L'INTERVISTA
Lo storico inglese John Dickie ospite a Marsala racconta il suo amore per l’Isola e parla del suo ultimo libro. “Il mio cibo preferito? Pasta con l’anciova”
“La mia Sicilia”
Giovedì 24 gennaio. Troviamo lo storico inglese John Dickie, seduto dinanzi a una folta platea di marsalesi e non solo, completamente rapiti dalle sue parole.
Proprio noi abbiamo bisogno di farci spiegare la Sicilia da un inglese? Qualcuno potrebbe domandare, con accento siciliano molto marcato. E forse è il caso di rispondere di sì. Perché John Dickie la Sicilia non l’ha raccontata solo ai suoi connazionali, ma al mondo intero e in buona parte a noi siciliani. Ciò spiega i numeri, ciò spiega l’interesse di chi quel giorno si trovava a Marsala alle Torri Pellegrino.

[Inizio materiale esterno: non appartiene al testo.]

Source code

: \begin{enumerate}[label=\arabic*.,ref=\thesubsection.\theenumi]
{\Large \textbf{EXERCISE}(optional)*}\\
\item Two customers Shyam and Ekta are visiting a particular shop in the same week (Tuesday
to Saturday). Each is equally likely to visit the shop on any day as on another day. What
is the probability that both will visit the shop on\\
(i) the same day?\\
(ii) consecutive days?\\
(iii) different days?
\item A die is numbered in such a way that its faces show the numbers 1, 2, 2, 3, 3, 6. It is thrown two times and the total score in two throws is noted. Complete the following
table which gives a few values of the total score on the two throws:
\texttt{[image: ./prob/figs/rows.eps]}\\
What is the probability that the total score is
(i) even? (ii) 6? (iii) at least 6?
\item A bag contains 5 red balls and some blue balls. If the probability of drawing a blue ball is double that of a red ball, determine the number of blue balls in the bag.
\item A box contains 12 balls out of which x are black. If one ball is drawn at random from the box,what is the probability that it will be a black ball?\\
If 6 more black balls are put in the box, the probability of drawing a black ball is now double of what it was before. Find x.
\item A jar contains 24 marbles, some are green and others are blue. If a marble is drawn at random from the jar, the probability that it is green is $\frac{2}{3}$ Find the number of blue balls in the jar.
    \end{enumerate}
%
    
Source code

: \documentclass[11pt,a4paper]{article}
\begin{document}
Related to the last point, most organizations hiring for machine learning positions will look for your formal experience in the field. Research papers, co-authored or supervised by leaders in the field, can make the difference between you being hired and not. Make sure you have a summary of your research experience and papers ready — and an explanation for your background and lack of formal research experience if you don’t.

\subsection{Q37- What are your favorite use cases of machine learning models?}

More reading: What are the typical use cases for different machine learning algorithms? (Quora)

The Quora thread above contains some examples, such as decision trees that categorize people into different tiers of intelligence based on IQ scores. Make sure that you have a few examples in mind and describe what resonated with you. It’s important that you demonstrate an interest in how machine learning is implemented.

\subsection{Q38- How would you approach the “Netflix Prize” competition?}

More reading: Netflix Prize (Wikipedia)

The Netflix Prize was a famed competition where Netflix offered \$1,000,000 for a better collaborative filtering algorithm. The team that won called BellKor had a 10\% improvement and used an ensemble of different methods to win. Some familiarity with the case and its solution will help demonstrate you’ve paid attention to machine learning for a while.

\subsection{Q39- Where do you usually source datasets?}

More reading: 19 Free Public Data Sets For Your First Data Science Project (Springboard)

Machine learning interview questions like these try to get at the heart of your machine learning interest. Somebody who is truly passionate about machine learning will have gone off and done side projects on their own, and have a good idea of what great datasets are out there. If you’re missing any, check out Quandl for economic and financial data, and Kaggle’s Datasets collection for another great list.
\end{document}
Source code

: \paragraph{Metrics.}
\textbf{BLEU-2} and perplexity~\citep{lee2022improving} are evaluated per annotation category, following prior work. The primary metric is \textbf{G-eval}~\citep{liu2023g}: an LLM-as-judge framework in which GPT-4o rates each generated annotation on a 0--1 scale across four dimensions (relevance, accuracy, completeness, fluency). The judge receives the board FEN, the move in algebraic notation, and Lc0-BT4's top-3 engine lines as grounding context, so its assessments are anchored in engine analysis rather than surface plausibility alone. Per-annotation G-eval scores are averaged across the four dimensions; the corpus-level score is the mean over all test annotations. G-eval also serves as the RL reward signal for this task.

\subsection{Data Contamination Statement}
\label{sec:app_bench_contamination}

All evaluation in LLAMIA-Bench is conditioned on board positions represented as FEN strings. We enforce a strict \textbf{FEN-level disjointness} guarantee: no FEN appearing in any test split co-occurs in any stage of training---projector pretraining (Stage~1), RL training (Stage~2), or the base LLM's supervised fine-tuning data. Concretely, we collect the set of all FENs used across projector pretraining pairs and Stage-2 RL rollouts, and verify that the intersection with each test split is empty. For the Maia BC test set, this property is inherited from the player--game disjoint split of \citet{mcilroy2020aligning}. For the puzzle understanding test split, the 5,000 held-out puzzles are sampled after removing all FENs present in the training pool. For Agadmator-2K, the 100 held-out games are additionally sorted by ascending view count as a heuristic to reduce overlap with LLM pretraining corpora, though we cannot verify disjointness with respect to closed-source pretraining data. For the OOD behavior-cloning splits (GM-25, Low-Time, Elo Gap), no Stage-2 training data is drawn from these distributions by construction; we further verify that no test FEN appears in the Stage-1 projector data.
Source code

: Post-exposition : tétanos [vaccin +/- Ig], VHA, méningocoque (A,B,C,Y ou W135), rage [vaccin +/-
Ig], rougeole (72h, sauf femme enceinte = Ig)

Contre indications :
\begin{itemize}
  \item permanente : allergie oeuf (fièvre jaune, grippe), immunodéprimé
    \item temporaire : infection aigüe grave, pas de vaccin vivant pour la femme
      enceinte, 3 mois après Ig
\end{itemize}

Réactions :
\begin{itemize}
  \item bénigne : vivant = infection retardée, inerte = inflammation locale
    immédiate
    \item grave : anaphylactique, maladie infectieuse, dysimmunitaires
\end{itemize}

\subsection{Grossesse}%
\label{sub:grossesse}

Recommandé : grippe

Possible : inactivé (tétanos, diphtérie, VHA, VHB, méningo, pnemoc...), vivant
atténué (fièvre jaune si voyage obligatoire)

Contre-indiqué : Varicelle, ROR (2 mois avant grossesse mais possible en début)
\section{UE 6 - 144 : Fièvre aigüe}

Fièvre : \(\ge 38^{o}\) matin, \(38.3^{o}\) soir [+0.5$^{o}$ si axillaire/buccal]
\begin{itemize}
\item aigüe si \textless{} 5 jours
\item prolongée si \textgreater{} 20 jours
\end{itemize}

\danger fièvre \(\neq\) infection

Invitato dalla condotta di Slow Food Marsala, in collaborazione con la libreria Pellegrino, con l’omonima azienda vinicola e i Paladini dei vini di Sicilia, per presentare il suo ultimo libro “Con gusto. Storia degli italiani a tavola”, Dickie si è presentato semplicemente raccontando la sua storia, in un perfetto italiano, e per questo è stato apprezzato, coccolato e adottato.
Al termine dell’incontro ci ha rilasciato un’intervista.
Come nasce il suo amore per la Sicilia?
“Il mio non è solo un amore per la Sicilia, ma per l’Italia intera. Soltanto qui ho compreso il profondo legame che esiste tra il cibo e la cultura di un paese. L’ho vissuta l’Italia, prima a Torino, poi a Roma e in ogni luogo ho capito quanto siete diversi anche attraverso il vostro cibo. Non esiste nulla di paragonabile al mondo”.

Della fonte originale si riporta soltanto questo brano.